Two members of the Fayette County Board of Education last week blamed part of their ongoing budget woes on tax dollars being diverted to less affluent Georgia counties.
Chairwoman Terri Smith and board member Janet Smola said that a portion of Fayette’s local funding dollars are going to some of Georgia’s poorer counties and that diversion is a contributing cause to the board having to raise the local millage rate to the state-allowed maximum of 20 mills to make ends meet.
The reference was to the “5-Mill Share,” a state requirement that school systems spend the first five mills levied in their own county, that was a part of a broader discussion on whether the school board should impose further furlough days on school system employees.

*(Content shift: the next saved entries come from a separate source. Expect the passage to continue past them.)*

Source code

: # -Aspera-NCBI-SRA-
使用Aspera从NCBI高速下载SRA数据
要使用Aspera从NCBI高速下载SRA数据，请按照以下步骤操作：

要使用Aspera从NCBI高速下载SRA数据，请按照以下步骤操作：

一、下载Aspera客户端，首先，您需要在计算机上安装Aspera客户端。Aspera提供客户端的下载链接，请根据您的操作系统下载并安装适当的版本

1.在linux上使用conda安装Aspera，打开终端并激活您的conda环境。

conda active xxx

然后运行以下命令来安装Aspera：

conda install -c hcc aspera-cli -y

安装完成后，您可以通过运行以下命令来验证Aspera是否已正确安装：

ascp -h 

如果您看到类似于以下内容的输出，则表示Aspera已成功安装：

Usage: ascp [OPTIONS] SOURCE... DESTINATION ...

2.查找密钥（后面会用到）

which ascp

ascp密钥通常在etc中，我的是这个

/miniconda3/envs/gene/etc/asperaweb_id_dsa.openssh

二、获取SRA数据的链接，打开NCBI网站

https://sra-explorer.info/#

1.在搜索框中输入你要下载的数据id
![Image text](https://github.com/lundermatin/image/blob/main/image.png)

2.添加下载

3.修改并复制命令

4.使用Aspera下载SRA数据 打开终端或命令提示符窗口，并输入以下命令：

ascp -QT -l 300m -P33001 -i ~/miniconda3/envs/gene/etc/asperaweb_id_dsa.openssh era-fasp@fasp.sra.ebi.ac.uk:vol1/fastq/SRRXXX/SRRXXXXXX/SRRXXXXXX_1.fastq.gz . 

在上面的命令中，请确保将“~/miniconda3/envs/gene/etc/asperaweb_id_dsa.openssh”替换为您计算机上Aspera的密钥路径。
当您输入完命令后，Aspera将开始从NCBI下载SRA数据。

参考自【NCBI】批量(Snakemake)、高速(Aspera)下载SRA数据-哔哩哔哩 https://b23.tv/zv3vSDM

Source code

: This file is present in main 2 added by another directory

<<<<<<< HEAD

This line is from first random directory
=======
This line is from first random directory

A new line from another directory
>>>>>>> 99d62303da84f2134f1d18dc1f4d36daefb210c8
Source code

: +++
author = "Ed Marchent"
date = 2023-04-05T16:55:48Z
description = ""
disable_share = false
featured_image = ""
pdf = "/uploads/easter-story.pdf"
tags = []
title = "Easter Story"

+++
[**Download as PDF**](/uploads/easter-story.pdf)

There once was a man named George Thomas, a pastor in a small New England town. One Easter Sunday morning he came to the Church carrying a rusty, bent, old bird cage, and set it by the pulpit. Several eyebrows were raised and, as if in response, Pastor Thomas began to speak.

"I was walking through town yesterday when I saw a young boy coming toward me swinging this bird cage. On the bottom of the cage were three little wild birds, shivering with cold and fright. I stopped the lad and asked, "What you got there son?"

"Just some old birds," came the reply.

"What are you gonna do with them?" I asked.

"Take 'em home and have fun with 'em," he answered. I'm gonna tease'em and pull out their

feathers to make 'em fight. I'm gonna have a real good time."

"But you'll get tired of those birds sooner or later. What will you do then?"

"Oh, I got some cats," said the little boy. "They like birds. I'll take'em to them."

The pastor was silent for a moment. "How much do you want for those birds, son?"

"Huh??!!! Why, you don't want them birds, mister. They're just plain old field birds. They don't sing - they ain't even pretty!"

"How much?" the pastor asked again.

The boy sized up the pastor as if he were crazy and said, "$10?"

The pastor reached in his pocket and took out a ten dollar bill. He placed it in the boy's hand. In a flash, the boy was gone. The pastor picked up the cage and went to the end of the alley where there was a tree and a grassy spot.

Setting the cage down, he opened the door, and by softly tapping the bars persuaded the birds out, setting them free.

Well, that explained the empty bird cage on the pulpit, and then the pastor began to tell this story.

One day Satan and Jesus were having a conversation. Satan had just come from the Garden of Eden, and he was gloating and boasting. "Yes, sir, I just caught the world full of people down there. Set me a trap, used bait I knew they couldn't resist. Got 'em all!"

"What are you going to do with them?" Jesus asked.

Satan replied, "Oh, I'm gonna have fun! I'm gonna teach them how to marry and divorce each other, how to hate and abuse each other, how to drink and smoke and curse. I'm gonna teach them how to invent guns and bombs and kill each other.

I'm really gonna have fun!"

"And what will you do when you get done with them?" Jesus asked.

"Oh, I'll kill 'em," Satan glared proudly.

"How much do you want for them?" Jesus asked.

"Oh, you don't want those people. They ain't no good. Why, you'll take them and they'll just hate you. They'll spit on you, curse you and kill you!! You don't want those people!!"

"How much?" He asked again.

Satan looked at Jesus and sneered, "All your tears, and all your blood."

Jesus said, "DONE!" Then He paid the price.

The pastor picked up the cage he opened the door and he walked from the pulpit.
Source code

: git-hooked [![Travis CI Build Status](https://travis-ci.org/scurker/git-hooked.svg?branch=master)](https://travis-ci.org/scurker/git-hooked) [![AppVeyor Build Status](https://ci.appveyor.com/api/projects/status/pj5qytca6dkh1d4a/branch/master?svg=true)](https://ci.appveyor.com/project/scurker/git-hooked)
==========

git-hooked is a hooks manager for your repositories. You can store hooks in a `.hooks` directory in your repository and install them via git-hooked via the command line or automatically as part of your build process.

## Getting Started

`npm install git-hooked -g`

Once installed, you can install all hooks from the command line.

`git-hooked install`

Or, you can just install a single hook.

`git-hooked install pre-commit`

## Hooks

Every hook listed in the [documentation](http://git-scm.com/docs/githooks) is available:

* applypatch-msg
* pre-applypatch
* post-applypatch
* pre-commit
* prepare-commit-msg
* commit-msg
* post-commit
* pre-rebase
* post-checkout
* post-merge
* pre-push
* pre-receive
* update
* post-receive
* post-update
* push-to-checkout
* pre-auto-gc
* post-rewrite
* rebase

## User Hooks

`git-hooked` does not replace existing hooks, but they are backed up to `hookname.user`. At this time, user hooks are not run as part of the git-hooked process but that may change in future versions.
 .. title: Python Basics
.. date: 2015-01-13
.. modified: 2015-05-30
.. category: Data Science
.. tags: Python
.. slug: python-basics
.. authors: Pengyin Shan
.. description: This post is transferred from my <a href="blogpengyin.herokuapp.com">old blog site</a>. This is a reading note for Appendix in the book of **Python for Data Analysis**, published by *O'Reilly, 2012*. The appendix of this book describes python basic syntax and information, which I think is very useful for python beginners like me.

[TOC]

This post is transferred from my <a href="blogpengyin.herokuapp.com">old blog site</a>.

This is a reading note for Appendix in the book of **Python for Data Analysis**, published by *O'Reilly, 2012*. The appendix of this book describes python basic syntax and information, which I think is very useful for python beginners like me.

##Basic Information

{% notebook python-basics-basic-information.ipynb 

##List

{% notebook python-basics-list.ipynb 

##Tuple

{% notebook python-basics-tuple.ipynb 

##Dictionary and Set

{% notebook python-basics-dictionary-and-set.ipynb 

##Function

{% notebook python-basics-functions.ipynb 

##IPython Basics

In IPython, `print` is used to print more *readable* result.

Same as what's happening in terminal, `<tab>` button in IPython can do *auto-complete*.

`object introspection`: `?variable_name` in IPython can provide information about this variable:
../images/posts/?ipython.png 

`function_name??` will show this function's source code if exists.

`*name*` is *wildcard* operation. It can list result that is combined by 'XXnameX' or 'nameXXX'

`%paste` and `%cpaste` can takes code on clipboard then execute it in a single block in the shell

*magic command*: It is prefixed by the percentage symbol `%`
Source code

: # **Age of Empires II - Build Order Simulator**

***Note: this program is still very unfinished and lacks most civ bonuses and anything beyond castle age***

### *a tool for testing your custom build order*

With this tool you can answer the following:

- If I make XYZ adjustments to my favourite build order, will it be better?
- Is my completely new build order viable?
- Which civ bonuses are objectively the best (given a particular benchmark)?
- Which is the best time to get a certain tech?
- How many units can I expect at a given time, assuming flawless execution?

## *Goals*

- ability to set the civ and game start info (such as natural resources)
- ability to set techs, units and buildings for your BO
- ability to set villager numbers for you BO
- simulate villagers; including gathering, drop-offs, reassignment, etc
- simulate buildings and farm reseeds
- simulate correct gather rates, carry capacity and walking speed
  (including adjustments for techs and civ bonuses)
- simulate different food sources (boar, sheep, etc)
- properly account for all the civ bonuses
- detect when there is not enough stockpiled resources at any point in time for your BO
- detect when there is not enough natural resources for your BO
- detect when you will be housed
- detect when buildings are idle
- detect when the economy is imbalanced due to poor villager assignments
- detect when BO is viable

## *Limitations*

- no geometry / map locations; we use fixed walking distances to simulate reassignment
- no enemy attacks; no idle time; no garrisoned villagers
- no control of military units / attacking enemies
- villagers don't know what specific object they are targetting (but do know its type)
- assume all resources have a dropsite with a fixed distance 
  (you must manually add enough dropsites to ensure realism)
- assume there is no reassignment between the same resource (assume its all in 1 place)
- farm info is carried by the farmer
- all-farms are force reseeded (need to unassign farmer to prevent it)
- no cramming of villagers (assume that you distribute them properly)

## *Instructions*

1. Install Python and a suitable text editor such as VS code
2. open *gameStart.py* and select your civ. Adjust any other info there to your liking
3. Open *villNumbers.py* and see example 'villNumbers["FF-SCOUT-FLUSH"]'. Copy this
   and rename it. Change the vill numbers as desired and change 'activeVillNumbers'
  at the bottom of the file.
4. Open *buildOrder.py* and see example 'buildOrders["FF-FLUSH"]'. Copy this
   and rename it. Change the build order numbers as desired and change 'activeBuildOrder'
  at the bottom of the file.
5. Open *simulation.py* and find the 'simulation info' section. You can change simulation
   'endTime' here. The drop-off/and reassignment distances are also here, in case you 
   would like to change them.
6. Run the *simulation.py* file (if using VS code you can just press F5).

As that discussion unfolded, board member Smola mentioned the “5-Mill Share,” noting that if the requirement was not in place that Fayette would not be “in this (financial) shape.”
Chairwoman Terri Smith agreed, saying that the “5-Mill Share” is “deducted from what the state sends us from the funding formula.”
“So essentially, that money goes to the poorer counties,” Smith said. “That caused us to push ourselves up to the maximum (millage rate).”
There was no challenge to those assertions at the public meeting last week.
But is there more to the story of the “5-Mill Share,” since the collection of the first 5 mills is a requirement statewide for every county, rich or poor?
It is a state law that says all school systems should help pay their way by using the first 5 mills levied for their own school system.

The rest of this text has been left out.